• Data excerpts
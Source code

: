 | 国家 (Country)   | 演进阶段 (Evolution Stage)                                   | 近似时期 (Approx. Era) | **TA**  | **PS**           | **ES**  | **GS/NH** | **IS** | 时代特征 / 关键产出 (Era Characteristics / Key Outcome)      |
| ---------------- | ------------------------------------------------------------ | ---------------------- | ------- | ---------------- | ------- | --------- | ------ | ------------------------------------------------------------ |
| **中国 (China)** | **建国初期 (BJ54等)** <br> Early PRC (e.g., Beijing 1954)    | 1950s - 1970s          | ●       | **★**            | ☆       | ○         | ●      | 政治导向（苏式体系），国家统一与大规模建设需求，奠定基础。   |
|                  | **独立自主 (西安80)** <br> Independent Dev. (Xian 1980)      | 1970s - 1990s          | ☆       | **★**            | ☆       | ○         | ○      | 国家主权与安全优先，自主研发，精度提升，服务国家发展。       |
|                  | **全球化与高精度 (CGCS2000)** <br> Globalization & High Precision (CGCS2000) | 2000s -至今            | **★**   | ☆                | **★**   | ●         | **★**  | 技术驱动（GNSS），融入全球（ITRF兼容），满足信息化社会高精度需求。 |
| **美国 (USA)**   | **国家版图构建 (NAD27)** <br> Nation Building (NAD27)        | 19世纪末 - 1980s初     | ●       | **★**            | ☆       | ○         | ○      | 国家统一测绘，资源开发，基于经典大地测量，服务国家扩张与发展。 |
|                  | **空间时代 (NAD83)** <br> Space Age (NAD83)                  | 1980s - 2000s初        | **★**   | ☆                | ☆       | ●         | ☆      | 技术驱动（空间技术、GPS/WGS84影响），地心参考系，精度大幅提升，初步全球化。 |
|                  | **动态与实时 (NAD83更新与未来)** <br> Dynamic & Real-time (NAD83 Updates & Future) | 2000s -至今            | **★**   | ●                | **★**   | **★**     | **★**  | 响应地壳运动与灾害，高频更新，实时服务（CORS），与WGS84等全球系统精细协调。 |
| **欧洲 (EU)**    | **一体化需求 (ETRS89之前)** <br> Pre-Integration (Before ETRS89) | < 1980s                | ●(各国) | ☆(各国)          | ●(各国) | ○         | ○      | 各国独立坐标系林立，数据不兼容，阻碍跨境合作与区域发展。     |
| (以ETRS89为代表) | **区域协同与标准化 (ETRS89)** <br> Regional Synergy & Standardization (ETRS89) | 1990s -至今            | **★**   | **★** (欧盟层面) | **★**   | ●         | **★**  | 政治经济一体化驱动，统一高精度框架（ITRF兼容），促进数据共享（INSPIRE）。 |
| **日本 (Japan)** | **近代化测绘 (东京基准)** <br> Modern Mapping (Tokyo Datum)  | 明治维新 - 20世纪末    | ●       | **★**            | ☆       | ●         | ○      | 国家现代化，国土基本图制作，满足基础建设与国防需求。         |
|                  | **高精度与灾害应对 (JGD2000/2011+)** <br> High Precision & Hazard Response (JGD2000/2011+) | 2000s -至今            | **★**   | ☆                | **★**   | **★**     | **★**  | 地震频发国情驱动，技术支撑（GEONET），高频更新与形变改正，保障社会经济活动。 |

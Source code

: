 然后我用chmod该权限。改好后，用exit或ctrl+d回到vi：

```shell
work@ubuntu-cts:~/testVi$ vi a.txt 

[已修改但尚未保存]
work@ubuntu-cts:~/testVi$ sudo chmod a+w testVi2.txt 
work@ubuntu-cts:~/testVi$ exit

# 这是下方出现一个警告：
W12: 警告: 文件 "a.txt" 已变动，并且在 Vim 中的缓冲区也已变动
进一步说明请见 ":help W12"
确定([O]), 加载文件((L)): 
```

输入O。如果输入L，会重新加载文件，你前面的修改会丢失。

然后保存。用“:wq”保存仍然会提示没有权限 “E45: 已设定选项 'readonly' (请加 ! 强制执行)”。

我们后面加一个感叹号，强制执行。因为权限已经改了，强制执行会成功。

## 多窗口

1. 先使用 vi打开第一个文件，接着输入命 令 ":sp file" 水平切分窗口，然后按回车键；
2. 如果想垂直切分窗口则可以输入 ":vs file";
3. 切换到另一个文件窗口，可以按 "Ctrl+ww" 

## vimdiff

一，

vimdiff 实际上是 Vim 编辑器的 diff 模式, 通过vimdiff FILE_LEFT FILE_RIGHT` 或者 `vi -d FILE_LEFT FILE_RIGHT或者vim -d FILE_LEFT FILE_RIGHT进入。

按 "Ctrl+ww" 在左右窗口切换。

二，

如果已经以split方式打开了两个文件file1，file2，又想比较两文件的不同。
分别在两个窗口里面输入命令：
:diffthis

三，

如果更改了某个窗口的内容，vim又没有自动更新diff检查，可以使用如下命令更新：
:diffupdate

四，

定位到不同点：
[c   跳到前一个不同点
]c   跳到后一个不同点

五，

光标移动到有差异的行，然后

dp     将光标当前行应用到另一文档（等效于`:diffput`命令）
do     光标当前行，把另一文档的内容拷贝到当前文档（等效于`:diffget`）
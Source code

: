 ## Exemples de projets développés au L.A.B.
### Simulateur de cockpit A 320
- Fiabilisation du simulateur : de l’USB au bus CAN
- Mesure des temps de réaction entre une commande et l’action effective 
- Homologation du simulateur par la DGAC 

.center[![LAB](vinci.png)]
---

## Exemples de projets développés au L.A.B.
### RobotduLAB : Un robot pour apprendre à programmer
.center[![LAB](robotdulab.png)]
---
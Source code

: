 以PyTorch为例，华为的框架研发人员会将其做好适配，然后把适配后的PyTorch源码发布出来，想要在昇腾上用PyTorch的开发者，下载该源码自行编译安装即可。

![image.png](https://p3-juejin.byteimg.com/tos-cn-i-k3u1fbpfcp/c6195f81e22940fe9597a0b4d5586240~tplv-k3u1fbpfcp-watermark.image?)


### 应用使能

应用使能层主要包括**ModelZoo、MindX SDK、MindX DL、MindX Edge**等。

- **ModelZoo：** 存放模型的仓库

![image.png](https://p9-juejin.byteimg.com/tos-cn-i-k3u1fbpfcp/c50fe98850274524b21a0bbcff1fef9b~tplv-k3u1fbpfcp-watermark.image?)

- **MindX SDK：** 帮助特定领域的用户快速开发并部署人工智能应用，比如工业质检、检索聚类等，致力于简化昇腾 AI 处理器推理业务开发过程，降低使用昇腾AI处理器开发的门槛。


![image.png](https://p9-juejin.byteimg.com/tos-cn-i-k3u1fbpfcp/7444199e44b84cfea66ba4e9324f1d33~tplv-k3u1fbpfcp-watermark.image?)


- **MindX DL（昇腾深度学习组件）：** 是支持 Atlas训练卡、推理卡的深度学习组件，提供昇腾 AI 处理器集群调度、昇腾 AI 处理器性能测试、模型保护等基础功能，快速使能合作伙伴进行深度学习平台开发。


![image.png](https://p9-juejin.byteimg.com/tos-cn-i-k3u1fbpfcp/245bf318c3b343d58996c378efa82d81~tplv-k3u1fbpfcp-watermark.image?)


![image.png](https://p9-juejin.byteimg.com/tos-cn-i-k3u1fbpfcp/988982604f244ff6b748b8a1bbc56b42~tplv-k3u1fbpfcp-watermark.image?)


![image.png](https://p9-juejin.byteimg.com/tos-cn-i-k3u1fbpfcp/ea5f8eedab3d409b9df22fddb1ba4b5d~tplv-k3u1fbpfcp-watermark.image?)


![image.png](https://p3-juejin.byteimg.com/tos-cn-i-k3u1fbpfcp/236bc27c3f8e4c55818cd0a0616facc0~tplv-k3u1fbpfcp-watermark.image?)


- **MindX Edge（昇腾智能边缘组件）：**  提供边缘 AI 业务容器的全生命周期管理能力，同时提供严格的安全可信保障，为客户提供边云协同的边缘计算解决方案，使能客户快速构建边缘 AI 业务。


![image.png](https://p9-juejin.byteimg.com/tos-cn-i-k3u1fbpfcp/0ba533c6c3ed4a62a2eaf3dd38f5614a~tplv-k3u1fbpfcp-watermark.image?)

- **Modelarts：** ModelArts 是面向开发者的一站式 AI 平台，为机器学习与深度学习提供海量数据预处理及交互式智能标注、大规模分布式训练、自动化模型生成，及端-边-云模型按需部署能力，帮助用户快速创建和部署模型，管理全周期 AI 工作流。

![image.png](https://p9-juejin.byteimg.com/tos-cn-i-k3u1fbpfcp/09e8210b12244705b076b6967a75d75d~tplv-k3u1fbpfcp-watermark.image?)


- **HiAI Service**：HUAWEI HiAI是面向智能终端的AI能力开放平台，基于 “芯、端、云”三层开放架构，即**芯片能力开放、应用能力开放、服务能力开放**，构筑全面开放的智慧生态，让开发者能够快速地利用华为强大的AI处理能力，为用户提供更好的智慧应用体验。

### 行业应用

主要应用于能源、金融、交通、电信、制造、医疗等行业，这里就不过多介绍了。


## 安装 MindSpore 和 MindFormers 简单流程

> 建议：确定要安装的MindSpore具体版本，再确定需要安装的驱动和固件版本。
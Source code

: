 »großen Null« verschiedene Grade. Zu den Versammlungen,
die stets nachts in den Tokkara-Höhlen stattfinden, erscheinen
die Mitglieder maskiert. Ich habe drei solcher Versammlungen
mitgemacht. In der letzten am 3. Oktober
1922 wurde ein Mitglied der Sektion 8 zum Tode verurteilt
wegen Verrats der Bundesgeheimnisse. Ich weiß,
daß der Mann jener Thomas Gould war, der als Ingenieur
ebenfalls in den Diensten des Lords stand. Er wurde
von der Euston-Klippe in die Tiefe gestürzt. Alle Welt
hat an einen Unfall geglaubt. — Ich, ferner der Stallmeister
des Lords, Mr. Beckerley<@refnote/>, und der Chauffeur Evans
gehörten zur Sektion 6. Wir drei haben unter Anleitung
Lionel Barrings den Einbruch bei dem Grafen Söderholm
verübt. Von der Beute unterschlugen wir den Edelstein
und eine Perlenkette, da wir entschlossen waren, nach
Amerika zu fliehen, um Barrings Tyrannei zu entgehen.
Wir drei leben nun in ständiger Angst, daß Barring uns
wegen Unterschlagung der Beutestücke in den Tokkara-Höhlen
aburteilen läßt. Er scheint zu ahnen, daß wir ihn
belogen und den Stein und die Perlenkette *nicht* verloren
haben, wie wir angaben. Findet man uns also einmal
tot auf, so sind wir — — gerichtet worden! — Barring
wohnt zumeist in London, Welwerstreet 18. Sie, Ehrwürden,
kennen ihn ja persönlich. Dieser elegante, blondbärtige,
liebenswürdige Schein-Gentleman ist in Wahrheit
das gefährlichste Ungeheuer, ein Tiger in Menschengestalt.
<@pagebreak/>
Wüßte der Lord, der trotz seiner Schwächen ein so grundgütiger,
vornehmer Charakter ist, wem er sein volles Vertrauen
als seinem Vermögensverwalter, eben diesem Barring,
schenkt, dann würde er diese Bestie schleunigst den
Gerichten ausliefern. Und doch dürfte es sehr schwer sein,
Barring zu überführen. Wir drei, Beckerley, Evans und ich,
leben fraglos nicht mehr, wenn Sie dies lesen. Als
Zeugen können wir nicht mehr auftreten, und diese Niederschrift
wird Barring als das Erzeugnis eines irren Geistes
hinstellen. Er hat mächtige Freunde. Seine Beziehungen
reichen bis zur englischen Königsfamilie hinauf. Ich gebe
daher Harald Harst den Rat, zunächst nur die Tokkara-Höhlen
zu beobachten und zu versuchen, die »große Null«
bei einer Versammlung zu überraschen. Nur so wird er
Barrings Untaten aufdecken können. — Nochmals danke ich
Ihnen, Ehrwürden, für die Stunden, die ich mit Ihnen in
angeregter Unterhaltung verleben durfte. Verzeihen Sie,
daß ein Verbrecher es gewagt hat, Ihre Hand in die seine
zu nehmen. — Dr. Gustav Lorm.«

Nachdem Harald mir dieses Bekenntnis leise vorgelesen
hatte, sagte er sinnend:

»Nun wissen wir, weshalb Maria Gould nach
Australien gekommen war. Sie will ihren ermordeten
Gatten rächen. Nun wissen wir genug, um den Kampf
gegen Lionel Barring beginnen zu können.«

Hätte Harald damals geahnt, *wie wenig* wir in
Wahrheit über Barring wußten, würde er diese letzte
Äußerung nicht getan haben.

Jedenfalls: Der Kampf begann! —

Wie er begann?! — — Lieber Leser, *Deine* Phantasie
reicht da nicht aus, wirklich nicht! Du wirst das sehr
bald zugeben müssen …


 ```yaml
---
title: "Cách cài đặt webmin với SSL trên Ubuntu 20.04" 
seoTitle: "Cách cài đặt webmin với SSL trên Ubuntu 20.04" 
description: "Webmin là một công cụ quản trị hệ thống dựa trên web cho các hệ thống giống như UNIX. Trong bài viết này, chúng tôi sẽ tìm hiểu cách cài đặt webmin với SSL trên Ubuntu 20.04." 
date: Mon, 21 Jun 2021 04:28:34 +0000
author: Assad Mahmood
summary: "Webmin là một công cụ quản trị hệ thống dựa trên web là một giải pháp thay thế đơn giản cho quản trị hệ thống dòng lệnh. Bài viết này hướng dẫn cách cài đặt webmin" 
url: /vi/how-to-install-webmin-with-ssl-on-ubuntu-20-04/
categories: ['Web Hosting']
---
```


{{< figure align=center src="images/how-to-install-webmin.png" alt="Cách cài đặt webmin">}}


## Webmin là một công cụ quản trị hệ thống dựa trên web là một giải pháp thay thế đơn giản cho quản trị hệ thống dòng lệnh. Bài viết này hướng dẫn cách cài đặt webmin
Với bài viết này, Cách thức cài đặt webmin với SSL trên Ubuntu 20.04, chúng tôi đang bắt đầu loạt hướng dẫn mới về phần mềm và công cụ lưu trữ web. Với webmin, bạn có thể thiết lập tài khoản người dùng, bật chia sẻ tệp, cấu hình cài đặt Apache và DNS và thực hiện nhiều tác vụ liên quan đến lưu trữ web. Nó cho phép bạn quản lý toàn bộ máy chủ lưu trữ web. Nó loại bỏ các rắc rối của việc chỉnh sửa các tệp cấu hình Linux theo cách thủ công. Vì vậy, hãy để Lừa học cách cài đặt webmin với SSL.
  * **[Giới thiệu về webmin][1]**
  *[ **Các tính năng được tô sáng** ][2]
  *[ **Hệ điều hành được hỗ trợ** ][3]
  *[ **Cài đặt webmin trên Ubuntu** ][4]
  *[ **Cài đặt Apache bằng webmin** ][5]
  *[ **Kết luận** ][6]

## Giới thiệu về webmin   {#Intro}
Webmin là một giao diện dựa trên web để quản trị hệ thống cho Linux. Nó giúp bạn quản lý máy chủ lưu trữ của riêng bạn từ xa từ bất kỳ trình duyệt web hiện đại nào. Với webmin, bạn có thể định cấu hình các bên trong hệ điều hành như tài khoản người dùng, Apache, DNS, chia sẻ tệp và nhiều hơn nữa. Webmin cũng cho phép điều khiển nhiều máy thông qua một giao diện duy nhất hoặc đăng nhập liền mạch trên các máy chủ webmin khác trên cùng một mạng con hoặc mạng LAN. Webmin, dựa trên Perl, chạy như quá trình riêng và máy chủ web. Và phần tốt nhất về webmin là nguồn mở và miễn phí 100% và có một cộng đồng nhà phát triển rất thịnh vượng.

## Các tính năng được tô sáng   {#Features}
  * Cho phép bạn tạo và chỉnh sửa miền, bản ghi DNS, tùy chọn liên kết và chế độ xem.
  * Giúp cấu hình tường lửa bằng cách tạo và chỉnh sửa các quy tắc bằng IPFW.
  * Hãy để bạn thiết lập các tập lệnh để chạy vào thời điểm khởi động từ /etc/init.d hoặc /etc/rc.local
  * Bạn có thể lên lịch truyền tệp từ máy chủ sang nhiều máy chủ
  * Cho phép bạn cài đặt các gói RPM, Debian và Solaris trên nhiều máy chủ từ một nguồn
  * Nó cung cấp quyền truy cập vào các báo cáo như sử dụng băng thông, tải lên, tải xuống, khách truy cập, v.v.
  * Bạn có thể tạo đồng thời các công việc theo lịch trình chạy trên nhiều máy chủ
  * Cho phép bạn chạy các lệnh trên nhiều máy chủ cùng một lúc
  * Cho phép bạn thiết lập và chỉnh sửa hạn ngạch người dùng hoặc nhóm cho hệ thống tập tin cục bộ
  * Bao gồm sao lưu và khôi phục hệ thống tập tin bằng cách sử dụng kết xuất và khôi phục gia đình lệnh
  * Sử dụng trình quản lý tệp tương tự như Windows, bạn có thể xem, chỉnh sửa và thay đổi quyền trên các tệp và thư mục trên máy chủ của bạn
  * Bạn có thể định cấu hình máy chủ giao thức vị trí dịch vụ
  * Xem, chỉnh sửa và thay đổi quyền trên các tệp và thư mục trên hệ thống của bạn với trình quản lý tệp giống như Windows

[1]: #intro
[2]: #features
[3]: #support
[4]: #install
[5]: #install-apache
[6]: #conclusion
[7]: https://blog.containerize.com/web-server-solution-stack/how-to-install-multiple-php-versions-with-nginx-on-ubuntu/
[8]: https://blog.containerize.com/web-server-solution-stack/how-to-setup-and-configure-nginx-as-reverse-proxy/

• Required action
The response must consist solely of the lines from the first line of the entries through the line containing "(以ETRS89为代表) | **区域协同与标准化", repeated exactly.

• Response to the task
Source code

: | 国家 (Country)   | 演进阶段 (Evolution Stage)                                   | 近似时期 (Approx. Era) | **TA**  | **PS**           | **ES**  | **GS/NH** | **IS** | 时代特征 / 关键产出 (Era Characteristics / Key Outcome)      |
| ---------------- | ------------------------------------------------------------ | ---------------------- | ------- | ---------------- | ------- | --------- | ------ | ------------------------------------------------------------ |
| **中国 (China)** | **建国初期 (BJ54等)** <br> Early PRC (e.g., Beijing 1954)    | 1950s - 1970s          | ●       | **★**            | ☆       | ○         | ●      | 政治导向（苏式体系），国家统一与大规模建设需求，奠定基础。   |
|                  | **独立自主 (西安80)** <br> Independent Dev. (Xian 1980)      | 1970s - 1990s          | ☆       | **★**            | ☆       | ○         | ○      | 国家主权与安全优先，自主研发，精度提升，服务国家发展。       |
|                  | **全球化与高精度 (CGCS2000)** <br> Globalization & High Precision (CGCS2000) | 2000s -至今            | **★**   | ☆                | **★**   | ●         | **★**  | 技术驱动（GNSS），融入全球（ITRF兼容），满足信息化社会高精度需求。 |
| **美国 (USA)**   | **国家版图构建 (NAD27)** <br> Nation Building (NAD27)        | 19世纪末 - 1980s初     | ●       | **★**            | ☆       | ○         | ○      | 国家统一测绘，资源开发，基于经典大地测量，服务国家扩张与发展。 |
|                  | **空间时代 (NAD83)** <br> Space Age (NAD83)                  | 1980s - 2000s初        | **★**   | ☆                | ☆       | ●         | ☆      | 技术驱动（空间技术、GPS/WGS84影响），地心参考系，精度大幅提升，初步全球化。 |
|                  | **动态与实时 (NAD83更新与未来)** <br> Dynamic & Real-time (NAD83 Updates & Future) | 2000s -至今            | **★**   | ●                | **★**   | **★**     | **★**  | 响应地壳运动与灾害，高频更新，实时服务（CORS），与WGS84等全球系统精细协调。 |
| **欧洲 (EU)**    | **一体化需求 (ETRS89之前)** <br> Pre-Integration (Before ETRS89) | < 1980s                | ●(各国) | ☆(各国)          | ●(各国) | ○         | ○      | 各国独立坐标系林立，数据不兼容，阻碍跨境合作与区域发展。     |
| (以ETRS89为代表) | **区域协同与标准化 (ETRS89)** <br> Regional Synergy & Standardization (ETRS89) | 1990s -至今            | **★**   | **★** (欧盟层面) | **★**   | ●         | **★**  | 政治经济一体化驱动，统一高精度框架（ITRF兼容），促进数据共享（INSPIRE）。 |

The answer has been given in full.